_MATERIAL FOR THE TASK:_
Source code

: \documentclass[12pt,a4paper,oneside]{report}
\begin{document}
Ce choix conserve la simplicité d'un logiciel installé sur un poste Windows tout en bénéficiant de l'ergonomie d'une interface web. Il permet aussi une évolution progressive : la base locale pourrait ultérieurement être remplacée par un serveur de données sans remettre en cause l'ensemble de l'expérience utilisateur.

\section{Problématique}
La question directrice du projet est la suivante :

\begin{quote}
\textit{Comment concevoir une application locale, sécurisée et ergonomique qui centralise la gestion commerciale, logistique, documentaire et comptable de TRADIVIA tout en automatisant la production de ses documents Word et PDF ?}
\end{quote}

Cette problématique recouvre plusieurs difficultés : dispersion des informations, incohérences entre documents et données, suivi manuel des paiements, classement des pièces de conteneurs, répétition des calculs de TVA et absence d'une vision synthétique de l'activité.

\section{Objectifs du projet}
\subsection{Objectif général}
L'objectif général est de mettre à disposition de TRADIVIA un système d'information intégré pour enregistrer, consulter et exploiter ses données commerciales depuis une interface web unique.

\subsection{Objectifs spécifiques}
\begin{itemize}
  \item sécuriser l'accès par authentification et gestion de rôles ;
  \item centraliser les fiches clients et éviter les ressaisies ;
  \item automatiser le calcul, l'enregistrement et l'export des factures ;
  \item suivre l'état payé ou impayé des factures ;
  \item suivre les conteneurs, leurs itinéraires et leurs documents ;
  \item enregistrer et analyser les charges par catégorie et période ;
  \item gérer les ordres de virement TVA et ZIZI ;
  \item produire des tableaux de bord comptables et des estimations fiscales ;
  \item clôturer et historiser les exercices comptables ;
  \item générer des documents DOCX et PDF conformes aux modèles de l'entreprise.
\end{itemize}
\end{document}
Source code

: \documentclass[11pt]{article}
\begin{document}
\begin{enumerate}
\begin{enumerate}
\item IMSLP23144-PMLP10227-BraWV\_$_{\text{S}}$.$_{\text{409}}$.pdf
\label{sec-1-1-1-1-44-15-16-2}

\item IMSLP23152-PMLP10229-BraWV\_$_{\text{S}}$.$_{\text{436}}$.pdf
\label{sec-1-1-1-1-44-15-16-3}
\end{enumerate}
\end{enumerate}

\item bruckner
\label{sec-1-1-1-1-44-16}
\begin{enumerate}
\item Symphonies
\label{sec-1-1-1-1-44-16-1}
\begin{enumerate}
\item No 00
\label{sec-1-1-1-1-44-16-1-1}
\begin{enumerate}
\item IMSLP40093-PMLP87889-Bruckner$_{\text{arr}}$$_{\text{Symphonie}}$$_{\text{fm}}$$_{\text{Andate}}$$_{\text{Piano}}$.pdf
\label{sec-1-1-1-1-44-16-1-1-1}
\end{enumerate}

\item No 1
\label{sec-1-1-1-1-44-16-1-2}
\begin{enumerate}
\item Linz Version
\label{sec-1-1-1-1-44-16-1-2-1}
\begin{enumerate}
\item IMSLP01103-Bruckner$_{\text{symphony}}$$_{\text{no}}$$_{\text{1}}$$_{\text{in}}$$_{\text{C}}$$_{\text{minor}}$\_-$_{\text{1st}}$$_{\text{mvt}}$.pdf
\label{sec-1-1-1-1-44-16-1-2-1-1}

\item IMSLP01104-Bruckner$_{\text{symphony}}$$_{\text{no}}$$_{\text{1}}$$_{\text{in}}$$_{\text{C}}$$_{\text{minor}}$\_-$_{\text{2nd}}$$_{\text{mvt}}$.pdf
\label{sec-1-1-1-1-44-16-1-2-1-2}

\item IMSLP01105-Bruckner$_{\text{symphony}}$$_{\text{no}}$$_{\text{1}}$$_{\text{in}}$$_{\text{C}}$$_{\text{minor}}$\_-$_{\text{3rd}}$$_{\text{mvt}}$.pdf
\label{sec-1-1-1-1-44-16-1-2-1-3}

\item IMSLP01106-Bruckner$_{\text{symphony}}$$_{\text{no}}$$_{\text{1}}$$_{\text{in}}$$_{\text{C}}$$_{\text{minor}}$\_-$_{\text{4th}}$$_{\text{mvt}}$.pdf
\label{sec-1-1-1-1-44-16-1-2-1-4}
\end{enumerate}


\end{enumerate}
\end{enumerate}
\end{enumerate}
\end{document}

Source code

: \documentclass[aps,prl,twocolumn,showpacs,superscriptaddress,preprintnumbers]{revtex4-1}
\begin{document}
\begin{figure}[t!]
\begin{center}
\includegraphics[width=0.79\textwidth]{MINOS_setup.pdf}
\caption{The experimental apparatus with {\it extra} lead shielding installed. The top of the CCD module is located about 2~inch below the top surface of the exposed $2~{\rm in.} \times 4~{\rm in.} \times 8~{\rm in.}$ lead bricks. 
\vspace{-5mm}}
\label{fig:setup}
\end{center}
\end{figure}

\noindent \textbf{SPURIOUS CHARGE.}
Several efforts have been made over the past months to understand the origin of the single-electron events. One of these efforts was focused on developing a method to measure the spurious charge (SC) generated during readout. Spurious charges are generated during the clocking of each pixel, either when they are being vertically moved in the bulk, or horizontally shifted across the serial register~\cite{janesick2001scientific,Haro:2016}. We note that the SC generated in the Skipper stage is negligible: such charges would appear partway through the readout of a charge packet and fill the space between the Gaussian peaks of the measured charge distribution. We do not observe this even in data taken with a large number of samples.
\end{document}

---

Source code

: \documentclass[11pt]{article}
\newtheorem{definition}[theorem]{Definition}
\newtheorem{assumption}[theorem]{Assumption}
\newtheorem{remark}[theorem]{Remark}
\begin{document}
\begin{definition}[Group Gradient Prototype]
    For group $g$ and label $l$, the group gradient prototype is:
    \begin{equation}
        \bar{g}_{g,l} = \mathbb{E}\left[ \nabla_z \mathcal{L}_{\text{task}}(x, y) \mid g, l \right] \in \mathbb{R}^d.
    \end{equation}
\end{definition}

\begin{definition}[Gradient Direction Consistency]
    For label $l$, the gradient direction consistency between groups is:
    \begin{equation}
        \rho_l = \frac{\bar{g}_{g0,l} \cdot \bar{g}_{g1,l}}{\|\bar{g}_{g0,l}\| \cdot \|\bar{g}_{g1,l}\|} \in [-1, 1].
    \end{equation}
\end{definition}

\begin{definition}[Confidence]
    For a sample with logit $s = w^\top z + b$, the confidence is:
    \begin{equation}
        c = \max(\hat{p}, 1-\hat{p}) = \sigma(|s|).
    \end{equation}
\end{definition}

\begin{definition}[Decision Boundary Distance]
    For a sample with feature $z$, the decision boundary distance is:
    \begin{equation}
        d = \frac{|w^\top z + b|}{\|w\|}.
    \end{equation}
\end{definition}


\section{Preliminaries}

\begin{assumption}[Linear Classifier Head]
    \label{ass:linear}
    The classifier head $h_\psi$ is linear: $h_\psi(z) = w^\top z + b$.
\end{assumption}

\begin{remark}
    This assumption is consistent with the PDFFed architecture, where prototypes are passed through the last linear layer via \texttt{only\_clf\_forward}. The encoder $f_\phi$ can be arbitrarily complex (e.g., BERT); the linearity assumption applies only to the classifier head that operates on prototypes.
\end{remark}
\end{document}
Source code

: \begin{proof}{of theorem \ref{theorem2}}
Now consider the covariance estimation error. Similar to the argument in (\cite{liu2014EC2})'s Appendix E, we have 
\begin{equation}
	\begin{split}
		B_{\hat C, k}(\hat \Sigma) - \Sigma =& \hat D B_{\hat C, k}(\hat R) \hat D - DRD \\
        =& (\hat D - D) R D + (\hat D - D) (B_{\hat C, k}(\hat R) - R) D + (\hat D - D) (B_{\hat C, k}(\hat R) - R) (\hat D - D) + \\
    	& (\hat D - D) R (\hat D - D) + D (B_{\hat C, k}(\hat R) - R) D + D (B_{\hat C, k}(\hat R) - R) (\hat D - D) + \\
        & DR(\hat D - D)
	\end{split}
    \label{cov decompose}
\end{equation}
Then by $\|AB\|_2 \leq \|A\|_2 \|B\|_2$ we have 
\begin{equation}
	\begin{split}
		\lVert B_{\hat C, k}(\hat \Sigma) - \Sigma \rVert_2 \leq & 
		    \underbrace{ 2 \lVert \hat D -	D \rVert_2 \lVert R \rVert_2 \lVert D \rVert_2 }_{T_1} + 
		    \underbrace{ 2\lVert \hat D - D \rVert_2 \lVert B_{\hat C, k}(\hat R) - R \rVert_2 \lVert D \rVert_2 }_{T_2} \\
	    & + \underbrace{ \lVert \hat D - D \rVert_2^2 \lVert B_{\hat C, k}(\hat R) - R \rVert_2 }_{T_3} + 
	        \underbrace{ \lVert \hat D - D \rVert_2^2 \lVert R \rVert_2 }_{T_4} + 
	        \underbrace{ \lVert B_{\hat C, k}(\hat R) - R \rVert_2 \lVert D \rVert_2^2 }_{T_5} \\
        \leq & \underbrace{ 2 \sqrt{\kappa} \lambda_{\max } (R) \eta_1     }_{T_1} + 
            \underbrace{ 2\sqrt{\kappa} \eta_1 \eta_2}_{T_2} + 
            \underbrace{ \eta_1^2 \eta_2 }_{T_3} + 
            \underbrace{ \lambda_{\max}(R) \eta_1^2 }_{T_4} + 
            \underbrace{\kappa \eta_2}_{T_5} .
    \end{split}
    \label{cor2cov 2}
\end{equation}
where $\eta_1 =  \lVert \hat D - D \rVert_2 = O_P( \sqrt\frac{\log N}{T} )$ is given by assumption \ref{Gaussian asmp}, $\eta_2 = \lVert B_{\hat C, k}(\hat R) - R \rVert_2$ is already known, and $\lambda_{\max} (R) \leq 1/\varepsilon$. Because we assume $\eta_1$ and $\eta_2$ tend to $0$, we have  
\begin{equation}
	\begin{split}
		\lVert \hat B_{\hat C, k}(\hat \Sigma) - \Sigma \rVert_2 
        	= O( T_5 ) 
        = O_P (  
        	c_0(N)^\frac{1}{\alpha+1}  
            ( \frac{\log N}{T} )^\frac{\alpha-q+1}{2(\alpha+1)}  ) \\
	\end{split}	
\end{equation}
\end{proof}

==

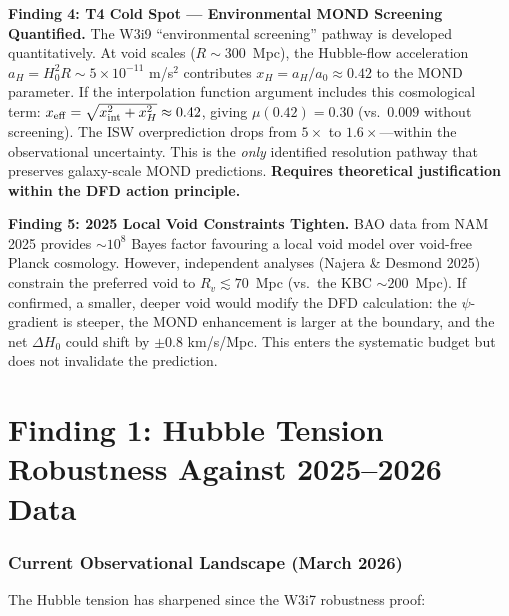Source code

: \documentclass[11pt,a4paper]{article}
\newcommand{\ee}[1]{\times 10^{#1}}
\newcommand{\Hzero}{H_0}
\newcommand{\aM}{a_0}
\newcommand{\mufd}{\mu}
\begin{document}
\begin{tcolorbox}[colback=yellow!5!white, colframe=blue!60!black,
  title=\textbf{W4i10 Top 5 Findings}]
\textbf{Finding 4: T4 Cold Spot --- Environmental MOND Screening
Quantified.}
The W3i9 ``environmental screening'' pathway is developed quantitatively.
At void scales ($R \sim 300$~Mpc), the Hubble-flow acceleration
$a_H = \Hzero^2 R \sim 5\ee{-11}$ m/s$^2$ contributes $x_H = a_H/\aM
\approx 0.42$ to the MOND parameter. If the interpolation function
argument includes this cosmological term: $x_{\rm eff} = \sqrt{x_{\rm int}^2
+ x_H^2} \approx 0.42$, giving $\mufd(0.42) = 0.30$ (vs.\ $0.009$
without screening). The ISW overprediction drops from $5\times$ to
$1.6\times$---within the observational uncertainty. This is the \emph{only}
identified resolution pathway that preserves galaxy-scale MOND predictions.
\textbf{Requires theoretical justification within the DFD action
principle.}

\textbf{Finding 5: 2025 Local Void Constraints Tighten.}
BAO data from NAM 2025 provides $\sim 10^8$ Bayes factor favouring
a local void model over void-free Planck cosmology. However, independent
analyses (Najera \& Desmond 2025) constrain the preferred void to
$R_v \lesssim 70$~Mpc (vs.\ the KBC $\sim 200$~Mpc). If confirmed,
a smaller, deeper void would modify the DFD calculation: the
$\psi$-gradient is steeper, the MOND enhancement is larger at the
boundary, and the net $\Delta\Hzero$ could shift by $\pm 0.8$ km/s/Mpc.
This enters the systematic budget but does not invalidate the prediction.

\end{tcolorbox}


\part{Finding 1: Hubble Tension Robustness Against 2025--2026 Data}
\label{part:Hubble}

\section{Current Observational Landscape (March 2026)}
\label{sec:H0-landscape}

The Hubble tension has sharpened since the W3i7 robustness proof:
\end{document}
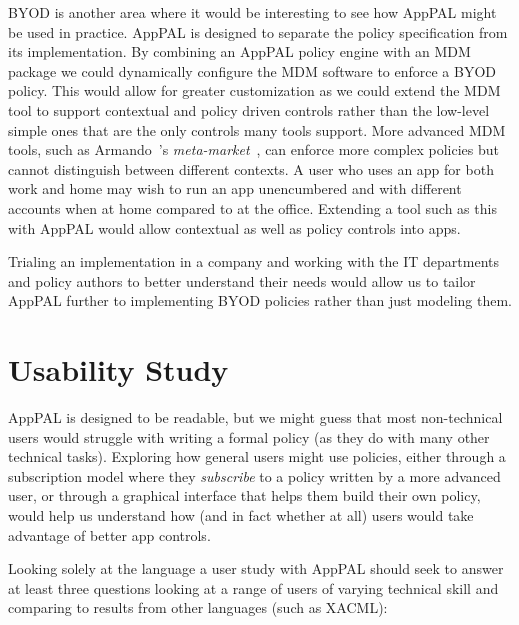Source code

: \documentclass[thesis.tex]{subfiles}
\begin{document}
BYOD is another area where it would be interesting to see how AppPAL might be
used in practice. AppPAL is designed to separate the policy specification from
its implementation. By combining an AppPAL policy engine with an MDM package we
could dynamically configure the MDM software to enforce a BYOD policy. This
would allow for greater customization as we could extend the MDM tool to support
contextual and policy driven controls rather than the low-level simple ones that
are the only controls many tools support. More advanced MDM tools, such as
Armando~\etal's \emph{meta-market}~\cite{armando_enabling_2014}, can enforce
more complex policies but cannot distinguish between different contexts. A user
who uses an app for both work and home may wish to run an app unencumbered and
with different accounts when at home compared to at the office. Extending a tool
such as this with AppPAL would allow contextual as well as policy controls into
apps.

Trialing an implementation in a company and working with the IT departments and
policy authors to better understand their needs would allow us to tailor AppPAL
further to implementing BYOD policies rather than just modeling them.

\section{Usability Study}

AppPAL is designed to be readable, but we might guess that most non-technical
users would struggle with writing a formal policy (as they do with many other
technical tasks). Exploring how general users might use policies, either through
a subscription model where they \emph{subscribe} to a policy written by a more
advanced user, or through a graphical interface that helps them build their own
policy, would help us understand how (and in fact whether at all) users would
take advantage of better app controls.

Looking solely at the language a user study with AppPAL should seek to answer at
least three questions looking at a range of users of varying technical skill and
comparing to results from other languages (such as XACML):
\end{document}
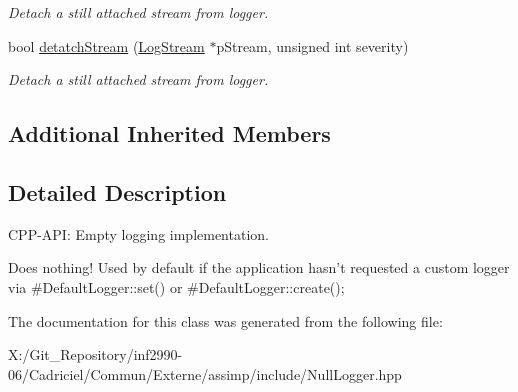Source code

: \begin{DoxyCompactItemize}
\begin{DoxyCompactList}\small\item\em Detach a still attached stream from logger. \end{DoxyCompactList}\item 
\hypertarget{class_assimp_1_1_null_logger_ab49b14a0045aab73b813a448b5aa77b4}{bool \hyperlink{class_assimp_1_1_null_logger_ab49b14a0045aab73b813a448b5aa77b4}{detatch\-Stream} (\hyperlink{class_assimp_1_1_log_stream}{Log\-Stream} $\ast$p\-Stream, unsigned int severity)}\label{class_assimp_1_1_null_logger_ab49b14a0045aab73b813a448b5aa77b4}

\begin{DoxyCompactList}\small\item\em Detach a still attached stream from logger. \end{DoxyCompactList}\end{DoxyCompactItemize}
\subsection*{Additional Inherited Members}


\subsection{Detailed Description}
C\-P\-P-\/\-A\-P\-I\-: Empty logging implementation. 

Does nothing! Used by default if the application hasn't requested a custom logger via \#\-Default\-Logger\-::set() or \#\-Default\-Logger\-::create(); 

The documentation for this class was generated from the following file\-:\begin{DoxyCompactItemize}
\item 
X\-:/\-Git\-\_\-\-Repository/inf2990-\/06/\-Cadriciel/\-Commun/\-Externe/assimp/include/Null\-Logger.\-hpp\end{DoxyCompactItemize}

_AIM OF THE TASK:_
Work out how many lines in the material above hold the word "suivre"; answer with the number only.

_SOLUTION FOR THIS EXERCISE:_
2